Scatter-gather buffer support

Lee Howes asked me to post this feedback here.

To provide some context, we use zstd to compress all the trades which occur in the United States daily, which we store into a live custom database for the US SEC and the major financial institutions as per Congressional mandate. This is a lot of data, for example a single channel from OPRA which supplies options and futures might be 1Tb-2Tb per day, and OPRA has forty something channels, and that is just one exchange. We need to provide queries across this live dataset up to a few seconds from just now, but also into the past for several years, and we need to return the first result for any arbitrary query within a millisecond 99.9% of the time, and maintain many sigmas of availability.

I'll firstly say, as I told Lee, that there is literally no other game in town than zstd for this problem. You're unique. This is because we have a power law distribution of sizes of blocks to individually compress, so a tiny proporation are massive (e.g. AMZN), but there are millions which are tiny. We therefore need to train a shared dictionary for those millions of small blocks to get their aggregate size down (as each have a lot of shared structure, so they share dictionaries well), but also fire as many CPU cores as possible to parallelise compression. We also have a time space tradeoff, so for some exchanges it is worth doing a fast compression as a low zstd level to get data off to S3 quickly, and later recompress that data with a higher zstd level to achieve better storage density. zstd gives us all the runtime knobs and twiddles to manually customise our compression per exchange, and that's fabulous for us.

zstd is close to perfect to our needs, but its current main weakness for us is in dictionary training:

You must assemble your training set into a single, contiguous, block of memory. This requires us to copy a hundred Gb or so of memory needlessly. If the API instead took a list of pointers each to a training item, or even better again, it took in a sequence of gather buffers (i.e. each training block might itself be distributed across memory), this would be a lot more efficient.
There is no way of dictionary training giving progress, which means the routine appears to just hang for an unpredictable time. Internally, the routine loops dictionary generation as it tries to figure out an optimal set. It would be very useful if it could call a callback function per round, ideally with the ability for the callback routine to say whether the training is "good enough" i.e. we might run a timer, and choose whatever is the best after one minute. It would be also useful if the warnings currently printable could instead be given to the callback function, so we can log them into our proper logger.
Perhaps this is already supported, but dictionary training ought to be embarrassingly parallelisable. I'd like the ability to control the threads doing the training however, for example in C++ 23 all concurrency ought to act via an Executor. Breaking out the internals into public APIs so we can compose our own training implementations would be great.

Whilst we, in our current use case for zstd, don't need this, in general a scatter-gather based API design is a better call than a single buffer API. This lets one compress, or decompress, frames gathering in the data discontiguously distributed across memory, or scattering it discontiguously across memory. As you may know given you're under the same management structure, Eric Niebler designed Ranges for C++. These naturally act upon discontiguous distributions of data across memory which are composed into as-if apparently contiguous byte sequences, and we on WG21 are going to be extending his work (along with Eric's FB team) into a wider, standardised, framework for C++ whereby everything naturally works in terms of scatter-gather buffer sequences, in order to avoid unnecessary memory copies. If zstd were similarly scatter-gather buffer orientated, including its dictionary training API, that would be superb.

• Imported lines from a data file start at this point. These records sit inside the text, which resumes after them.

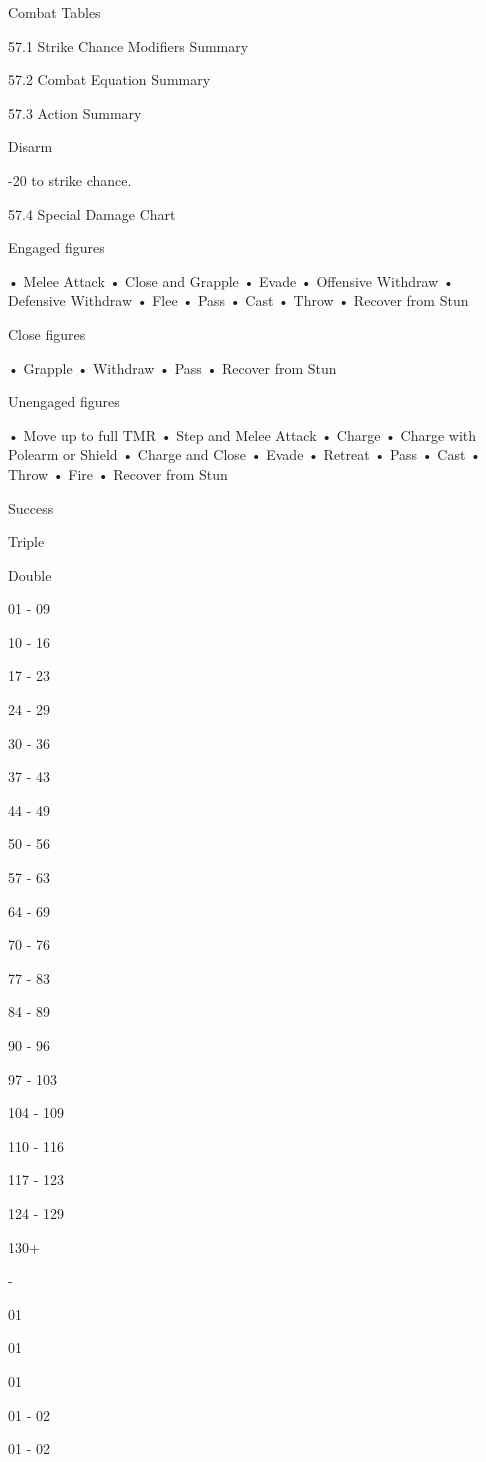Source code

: \begin{Table}{Combat Tables}

57.1 Strike Chance Modifiers Summary 

57.2 Combat Equation Summary 

57.3 Action Summary 

Disarm  

-20 to strike chance. 

57.4 Special Damage Chart 

Engaged figures  

• Melee Attack  
• Close and Grapple  
• Evade  
• Offensive Withdraw  
• Defensive Withdraw  
• Flee  
• Pass  
• Cast  
• Throw  
• Recover from Stun 

Close figures  

• Grapple  
• Withdraw  
• Pass  
• Recover from Stun 

Unengaged figures  

• Move up to full TMR  
• Step and Melee Attack  
• Charge  
• Charge with Polearm or Shield  
• Charge and Close  
• Evade  
• Retreat  
• Pass  
• Cast  
• Throw  
• Fire  
• Recover from Stun 
 

Success 

Triple 

Double 

01 - 09 

10 - 16 

17 - 23 

24 - 29 

30 - 36 

37 - 43 

44 - 49 

50 - 56 

57 - 63 

64 - 69 

70 - 76 

77 - 83 

84 - 89 

90 - 96 

97 - 103 

104 - 109 

110 - 116 

117 - 123 

124 - 129 

130+ 

- 

01 

01 

01 

01 - 02 

01 - 02 


\end{Table}
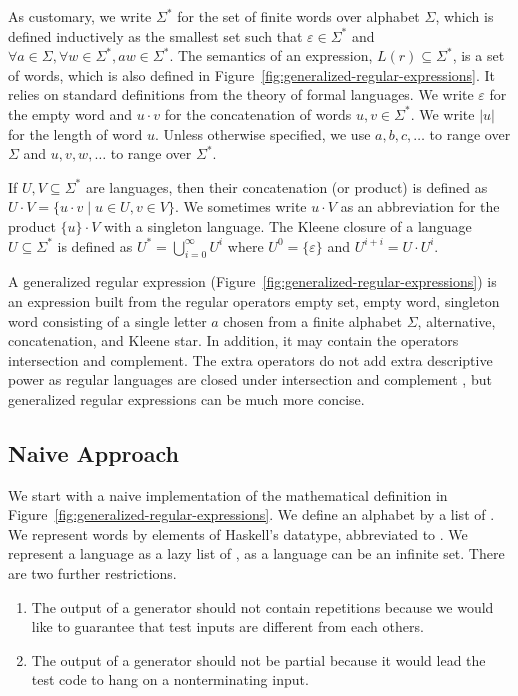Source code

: As customary, we write $\Sigma^*$ for the set of finite words over
alphabet $\Sigma$, which is defined inductively as the smallest set
such that $\varepsilon \in
\Sigma^*$ and $\forall a\in\Sigma, \forall w\in\Sigma^*, aw \in \Sigma^*$.
The semantics of an expression, $L(r) \subseteq \Sigma^*$, is a set of
words, which is also defined in
Figure~\ref{fig:generalized-regular-expressions}. It relies on
standard definitions from the theory of formal languages. We write
$\varepsilon$ for the empty word and $u\cdot v$ for the concatenation
of words $u, v \in \Sigma^*$. We write $|u|$ for the length of word
$u$. Unless otherwise specified, we use $a, b, c, \dots$ to range over
$\Sigma$ and $u, v, w, \dots$ to range over $\Sigma^*$.

If $U, V \subseteq \Sigma^*$ are
languages, then their concatenation (or product) is defined as $U\cdot
V = \{ u\cdot v \mid u\in U, v\in V\}$. We sometimes write $u\cdot V$
as an abbreviation for the product $\{u\}\cdot V$ with a singleton
language. The Kleene closure of a
language $U\subseteq \Sigma^*$ is defined as $U^* =
\bigcup_{i=0}^\infty U^i$ where $U^0 = \{\varepsilon\}$ and $U^{i+i} =
U \cdot U^i$. 

A generalized regular expression
(Figure~\ref{fig:generalized-regular-expressions}) is an expression
built from the regular operators empty set, empty word, singleton word
consisting of a single letter $a$ chosen from a finite alphabet
$\Sigma$, alternative, concatenation, and Kleene star. In addition, it
may contain the operators intersection and complement. The extra
operators do not add extra descriptive power as regular languages are
closed under intersection and complement \cite{AhoHopcroftUllman}, but
generalized regular expressions can be much more concise. 



\subsection{Naive Approach}
\label{sec:naive-approach}

We start with a naive implementation of the mathematical definition in
Figure~\ref{fig:generalized-regular-expressions}. We define an
alphabet by a list of .  We represent words by elements of Haskell's
 datatype, abbreviated to . We
represent a language as a lazy list of , as a language
can be an infinite set. There are two further restrictions.
\begin{enumerate}
\item The output of a generator should not contain repetitions
  because we would like to guarantee that test inputs are different
  from each others.
\item The output of a generator should not be partial because it would
  lead the test code to hang on a nonterminating input.
\end{enumerate}

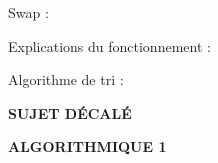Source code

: \documentclass[11pt,a4paper]{article}
\newcommand{\TitreMatiere}{Algorithmique 1}
\begin{document}
\vfillFirst

\begin{center}
Swap :
\end{center}

\vfillLast

\clearpage

\vfillFirst

\begin{center}
Explications du fonctionnement :

\medskip

Algorithme de tri :
\end{center}

\vfillLast

\newpage




\vfillFirst

\begin{center}

\begin{LARGE}
\textbf{\MakeUppercase{Sujet Décalé}}

\bigskip

\textbf{\MakeUppercase{\TitreMatiere}}
\end{LARGE}

\end{center}

\vfillLast
\end{document}

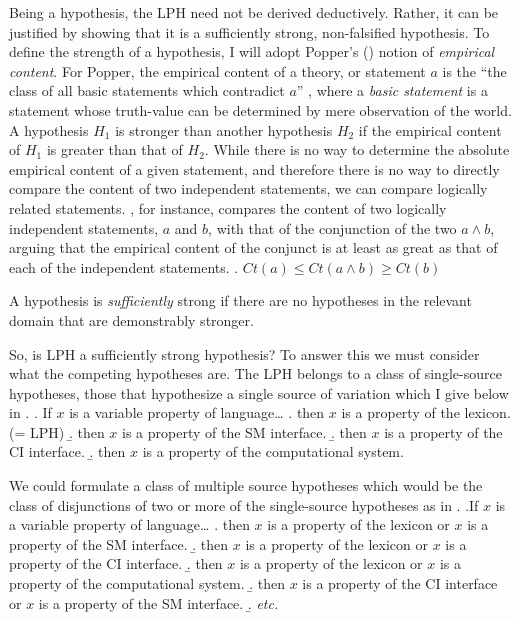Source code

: \documentclass[MilwayThesis]{subfiles}
\begin{document}
Being a hypothesis, the LPH need not be derived deductively.
Rather, it can be justified by showing that it is a sufficiently strong, non-falsified hypothesis.
To define the strength of a hypothesis, I will adopt Popper's (\citeyear{popper1959logic,popper2014conjectures}) notion of \textit{empirical content}.
For Popper, the empirical content of a theory, or statement $a$ is the ``the class of all basic statements which contradict $a$'' \parencite[315]{popper2014conjectures}, where a \textit{basic statement} is a statement whose truth-value can be determined by mere observation of the world.
A hypothesis $H_1$ is stronger than another hypothesis $H_2$ if the empirical content of $H_1$ is greater than that of $H_2$.
While there is no way to determine the absolute empirical content of a given statement, and therefore there is no way to directly compare the content of two independent statements, we can compare logically related statements.
\textcite[295]{popper2014conjectures}, for instance, compares the content of two logically independent statements, $a$ and $b$, with that of the conjunction of the two $a\wedge b$, arguing that the empirical content of the conjunct is at least as great as that of each of the independent statements.
\ex. $Ct(a) \leq Ct(a\wedge b) \geq Ct(b)$

A hypothesis is \textit{sufficiently} strong if there are no hypotheses in the relevant domain that are demonstrably stronger.

So, is LPH a sufficiently strong hypothesis?
To answer this we must consider what the competing hypotheses are.
The LPH belongs to a class of single-source hypotheses, those that hypothesize a single source of variation which I give below in \Next.
\ex. If $x$ is a variable property of language\ldots
\a. then $x$ is a property of the lexicon. (= LPH)
\b. then $x$ is a property of the SM interface.
\b. then $x$ is a property of the CI interface.
\b. then $x$ is a property of the computational system.

We could formulate a class of multiple source hypotheses which would be the class of disjunctions of two or more of the single-source hypotheses as in \Next.
\ex.If $x$ is a variable property of language\ldots
\a. then $x$ is a property of the lexicon or $x$ is a property of the SM interface.
\b. then $x$ is a property of the lexicon or $x$ is a property of the CI interface. 
\b. then $x$ is a property of the lexicon or $x$ is a property of the computational system. 
\b. then $x$ is a property of the CI interface or $x$ is a property of the SM interface.
\b. \textit{etc.} 
\end{document}
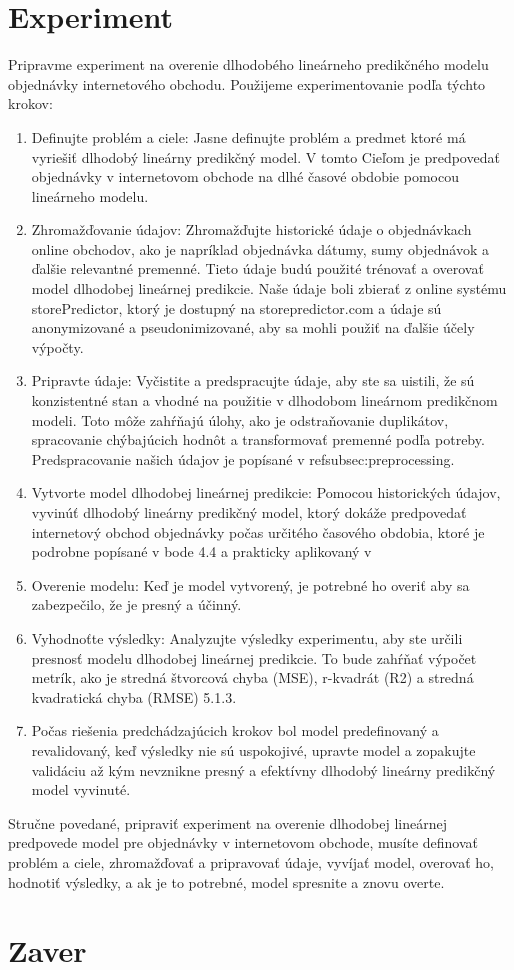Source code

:    \section{Experiment}
    Pripravme experiment na overenie dlhodobého lineárneho predikčného modelu objednávky internetového obchodu. Použijeme experimentovanie podľa týchto krokov:
    \begin{enumerate}
    \item Definujte problém a ciele: Jasne definujte problém a predmet ktoré má vyriešiť dlhodobý lineárny predikčný model. V tomto
    Cieľom je predpovedať objednávky v internetovom obchode na dlhé časové obdobie pomocou lineárneho modelu.
    \item  Zhromažďovanie údajov: Zhromažďujte historické údaje o objednávkach online obchodov, ako je napríklad objednávka
    dátumy, sumy objednávok a ďalšie relevantné premenné. Tieto údaje budú použité trénovať a overovať model dlhodobej lineárnej predikcie. Naše údaje boli
    zbierať z online systému storePredictor, ktorý je dostupný na storepredictor.com a údaje sú anonymizované a pseudonimizované,
    aby sa mohli použiť na ďalšie účely výpočty.
    \item  Pripravte údaje: Vyčistite a predspracujte údaje, aby ste sa uistili, že sú konzistentné stan a vhodné na použitie v dlhodobom
    lineárnom predikčnom modeli. Toto môže zahŕňajú úlohy, ako je odstraňovanie duplikátov, spracovanie chýbajúcich hodnôt a transformovať premenné
    podľa potreby. Predspracovanie našich údajov je popísané v ref{subsec:preprocessing}.
    \item  Vytvorte model dlhodobej lineárnej predikcie: Pomocou historických údajov, vyvinúť dlhodobý lineárny predikčný model,
    ktorý dokáže predpovedať internetový obchod objednávky počas určitého časového obdobia, ktoré je podrobne popísané v bode 4.4 a prakticky
    aplikovaný v 
    \item  Overenie modelu: Keď je model vytvorený, je potrebné ho overiť aby sa zabezpečilo, že je presný a účinný.
    \item Vyhodnoťte výsledky: Analyzujte výsledky experimentu, aby ste určili presnosť modelu dlhodobej lineárnej predikcie. To bude zahŕňať
    výpočet metrík, ako je stredná štvorcová chyba (MSE), r-kvadrát (R2) a stredná kvadratická chyba (RMSE) 5.1.3.
    \item Počas riešenia predchádzajúcich krokov bol model predefinovaný a revalidovaný, keď výsledky nie sú uspokojivé, upravte model a zopakujte validáciu
    až kým nevznikne presný a efektívny dlhodobý lineárny predikčný model vyvinuté.
    \end{enumerate}
    Stručne povedané, pripraviť experiment na overenie dlhodobej lineárnej predpovede model pre objednávky v internetovom obchode, musíte definovať
    problém a ciele, zhromažďovať a pripravovať údaje, vyvíjať model, overovať ho, hodnotiť výsledky, a ak je to potrebné, model spresnite a znovu overte.
    \section{Zaver}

Finally I'd like to thank those supporting this repo with taking the time to engage so fully with the users. On multiple occasions I found treasures of discussion and advice inside the commentary in this issue tracker which has accumulated over the years. So few engineers bother to so fully engage with users to the detriment of us and the ecosystem, but you guys here do so, and it's a real credit to you. So thank you!

Thanks for the feedback @ned14, it is super helpful!

Our dictionary building API and documentation need improvement. Basically everything I'm going to suggest here should be covered in a top-level doc-block in the zdict.h header. We also should improve the API to improve clarity (better parameter names, less implementation details), and better support for progress info with callbacks as you suggest.

You must assemble your training set into a single, contiguous, block of memory. This requires us to copy a hundred Gb or so of memory needlessly. If the API instead took a list of pointers each to a training item, or even better again, it took in a sequence of gather buffers (i.e. each training block might itself be distributed across memory), this would be a lot more efficient.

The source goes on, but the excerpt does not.